Two adjoining state parks protect the high ground:

  • J.A. Skinner State Park holds the western end: the Mount Holyoke summit (935 ft), the Seven Sisters ridge, and the auto road and Summit House.
  • Holyoke Range State Park holds the eastern, larger half: Mount Hitchcock, Bare Mountain, Mount Norwottuck, Long Mountain, and the trail network connecting them.

The dividing line is the small Notch on Route 116 between Granby and Amherst. The state park headquarters and the Notch Visitor Center are at the saddle of the Notch, with a free dawn- to-dusk parking lot that is the most-used trailhead on the range.

Trails

Two long-distance trails run the spine of the range and converge at the Notch:

  • The New England National Scenic Trail (formerly known as the Metacomet-Monadnock Trail, and still locally called the M-M) runs the full length of the range and continues north over Mount Sugarloaf and into New Hampshire.
  • The Robert Frost Trail, 47 miles, runs roughly north–south through Amherst and crosses the range at the Notch on its way to Mount Toby.

Most day hikers go up Bare Mountain or Mount Norwottuck from the Notch lot. Round-trip distances run roughly two to four miles, with 500 to 800 feet of climb.

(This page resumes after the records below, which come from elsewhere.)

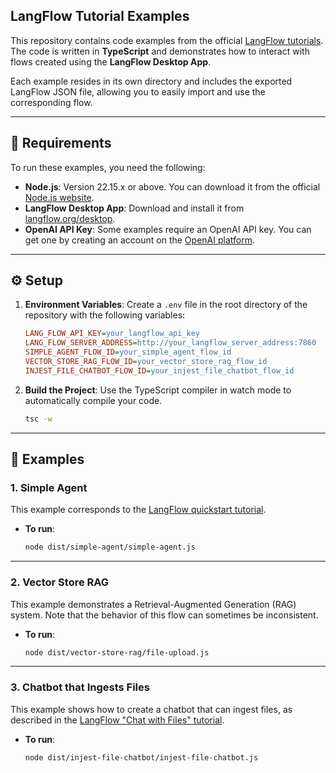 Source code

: ## **LangFlow Tutorial Examples**

This repository contains code examples from the official [LangFlow tutorials](https://docs.langflow.org/). The code is written in **TypeScript** and demonstrates how to interact with flows created using the **LangFlow Desktop App**.

Each example resides in its own directory and includes the exported LangFlow JSON file, allowing you to easily import and use the corresponding flow.

---

## **📝 Requirements**

To run these examples, you need the following:

- **Node.js**: Version 22.15.x or above. You can download it from the official [Node.js website](https://nodejs.org/en/download/).
- **LangFlow Desktop App**: Download and install it from [langflow.org/desktop](https://www.langflow.org/desktop).
- **OpenAI API Key**: Some examples require an OpenAI API key. You can get one by creating an account on the [OpenAI platform](https://platform.openai.com/settings/organization/api-keys).

---

## **⚙️ Setup**

1.  **Environment Variables**: Create a `.env` file in the root directory of the repository with the following variables:

    ```ini
    LANG_FLOW_API_KEY=your_langflow_api_key
    LANG_FLOW_SERVER_ADDRESS=http://your_langflow_server_address:7860
    SIMPLE_AGENT_FLOW_ID=your_simple_agent_flow_id
    VECTOR_STORE_RAG_FLOW_ID=your_vector_store_rag_flow_id
    INJEST_FILE_CHATBOT_FLOW_ID=your_injest_file_chatbot_flow_id
    ```

2.  **Build the Project**: Use the TypeScript compiler in watch mode to automatically compile your code.

    ```bash
    tsc -w
    ```

---

## **🚀 Examples**

### **1. Simple Agent**

This example corresponds to the [LangFlow quickstart tutorial](https://docs.langflow.org/get-started-quickstart).

- **To run**:
  ```bash
  node dist/simple-agent/simple-agent.js
  ```

---

### **2. Vector Store RAG**

This example demonstrates a Retrieval-Augmented Generation (RAG) system. Note that the behavior of this flow can sometimes be inconsistent.

- **To run**:
  ```bash
  node dist/vector-store-rag/file-upload.js
  ```

---

### **3. Chatbot that Ingests Files**

This example shows how to create a chatbot that can ingest files, as described in the [LangFlow "Chat with Files" tutorial](https://docs.langflow.org/chat-with-files).

- **To run**:
  ```bash
  node dist/injest-file-chatbot/injest-file-chatbot.js
  ```
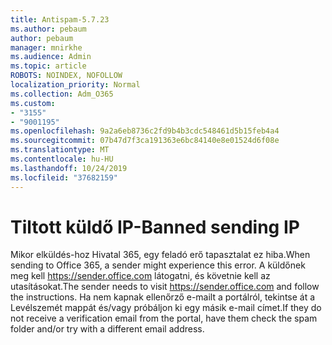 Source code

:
 ```yaml
---
title: Antispam-5.7.23
ms.author: pebaum
author: pebaum
manager: mnirkhe
ms.audience: Admin
ms.topic: article
ROBOTS: NOINDEX, NOFOLLOW
localization_priority: Normal
ms.collection: Adm_O365
ms.custom:
- "3155"
- "9001195"
ms.openlocfilehash: 9a2a6eb8736c2fd9b4b3cdc548461d5b15feb4a4
ms.sourcegitcommit: 07b47d7f3ca191363e6bc84140e8e01524d6f08e
ms.translationtype: MT
ms.contentlocale: hu-HU
ms.lasthandoff: 10/24/2019
ms.locfileid: "37682159"
---
```

# <a name="banned-sending-ip"></a><span data-ttu-id="fbdc8-102">Tiltott küldő IP-</span><span class="sxs-lookup"><span data-stu-id="fbdc8-102">Banned sending IP</span></span>

<span data-ttu-id="fbdc8-103">Mikor elküldés-hoz Hivatal 365, egy feladó erő tapasztalat ez hiba.</span><span class="sxs-lookup"><span data-stu-id="fbdc8-103">When sending to Office 365, a sender might experience this error.</span></span> <span data-ttu-id="fbdc8-104">A küldőnek meg kell https://sender.office.com látogatni, és követnie kell az utasításokat.</span><span class="sxs-lookup"><span data-stu-id="fbdc8-104">The sender needs to visit https://sender.office.com and follow the instructions.</span></span>  <span data-ttu-id="fbdc8-105">Ha nem kapnak ellenőrző e-mailt a portálról, tekintse át a Levélszemét mappát és/vagy próbáljon ki egy másik e-mail címet.</span><span class="sxs-lookup"><span data-stu-id="fbdc8-105">If they do not receive a verification email from the portal, have them check the spam folder and/or try with a different email address.</span></span> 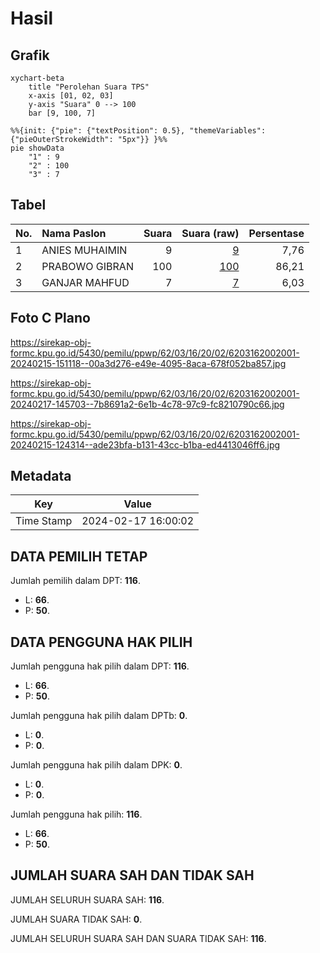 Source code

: # Hasil

## Grafik

```mermaid
xychart-beta
    title "Perolehan Suara TPS"
    x-axis [01, 02, 03]
    y-axis "Suara" 0 --> 100
    bar [9, 100, 7]
```

```mermaid
%%{init: {"pie": {"textPosition": 0.5}, "themeVariables": {"pieOuterStrokeWidth": "5px"}} }%%
pie showData
    "1" : 9
    "2" : 100
    "3" : 7
```

## Tabel

| No. | Nama Paslon    | Suara | Suara (raw) | Persentase |
|:--- |:-------------- | -----:| -----------:| ----------:|
| 1   | ANIES MUHAIMIN | 9     | [9][p-1]    | 7,76       |
| 2   | PRABOWO GIBRAN | 100   | [100][p-2]  | 86,21      |
| 3   | GANJAR MAHFUD  | 7     | [7][p-3]    | 6,03       |


[p-1]: https://github.com/gigit-pemilu/pemilu-2024-62-kalimantan-tengah/blob/main/pilpres/hitung-suara/sub/62-kalimantan-tengah/sub/03-kapuas/sub/16-dadahup/sub/2002-tambak-bajai/sub/001-tps/sub/paslon-1.txt
[p-2]: https://github.com/gigit-pemilu/pemilu-2024-62-kalimantan-tengah/blob/main/pilpres/hitung-suara/sub/62-kalimantan-tengah/sub/03-kapuas/sub/16-dadahup/sub/2002-tambak-bajai/sub/001-tps/sub/paslon-2.txt
[p-3]: https://github.com/gigit-pemilu/pemilu-2024-62-kalimantan-tengah/blob/main/pilpres/hitung-suara/sub/62-kalimantan-tengah/sub/03-kapuas/sub/16-dadahup/sub/2002-tambak-bajai/sub/001-tps/sub/paslon-3.txt

## Foto C Plano

https://sirekap-obj-formc.kpu.go.id/5430/pemilu/ppwp/62/03/16/20/02/6203162002001-20240215-151118--00a3d276-e49e-4095-8aca-678f052ba857.jpg

https://sirekap-obj-formc.kpu.go.id/5430/pemilu/ppwp/62/03/16/20/02/6203162002001-20240217-145703--7b8691a2-6e1b-4c78-97c9-fc8210790c66.jpg

https://sirekap-obj-formc.kpu.go.id/5430/pemilu/ppwp/62/03/16/20/02/6203162002001-20240215-124314--ade23bfa-b131-43cc-b1ba-ed4413046ff6.jpg


## Metadata

| Key        | Value               |
| ---------- | ------------------- |
| Time Stamp | 2024-02-17 16:00:02 |


## DATA PEMILIH TETAP

Jumlah pemilih dalam DPT: **116**.
 * L: **66**.
 * P: **50**.

## DATA PENGGUNA HAK PILIH

Jumlah pengguna hak pilih dalam DPT: **116**.
 * L: **66**.
 * P: **50**.

Jumlah pengguna hak pilih dalam DPTb: **0**.
 * L: **0**.
 * P: **0**.

Jumlah pengguna hak pilih dalam DPK: **0**.
 * L: **0**.
 * P: **0**.

Jumlah pengguna hak pilih: **116**.
 * L: **66**.
 * P: **50**.

## JUMLAH SUARA SAH DAN TIDAK SAH

JUMLAH SELURUH SUARA SAH: **116**.

JUMLAH SUARA TIDAK SAH: **0**.

JUMLAH SELURUH SUARA SAH DAN SUARA TIDAK SAH: **116**.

The full traverse from the Notch east across Norwottuck and Long Mountain and back is about eight miles round-trip.

The Horse Caves

A few hundred feet below the summit of Norwottuck, on the southern slope, a horizontal band of softer sandstone has eroded out from under the basalt cap, leaving a row of rock overhangs deep enough to shelter a horse and rider. Local tradition says the Horse Caves sheltered Daniel Shays and his men during Shays’s Rebellion in the winter of 1786–87; the documentary record is thin but the place is still called that. They sit a short, marked spur off the Robert Frost Trail near the Norwottuck summit.

What to know

  • Trailheads: Notch Visitor Center (Route 116) is the main lot. Parking is free; visitor-center lobby and bathrooms are open daily 9 AM-4 PM, with exhibits and the information desk open daily in spring, summer, and fall and Thursday-Monday in winter. Smaller trailheads are at the Mount Holyoke College end (off Route 116 in South Hadley), on Bay Road in Amherst, and at the Skinner Road / Mount Holyoke entrance in Hadley.
  • Trap-rock surface: the high ground is broken basalt and is hard on ankles when wet. Hiking poles help.
  • Year-round: the trails are open year-round; in winter the Notch lot is plowed but the upper trails carry packed snow and ice. Spikes through March.
  • Dogs: dogs must remain on leash.
  • Hunting: much of the surrounding land is open to hunting in season. Wear blaze orange in November.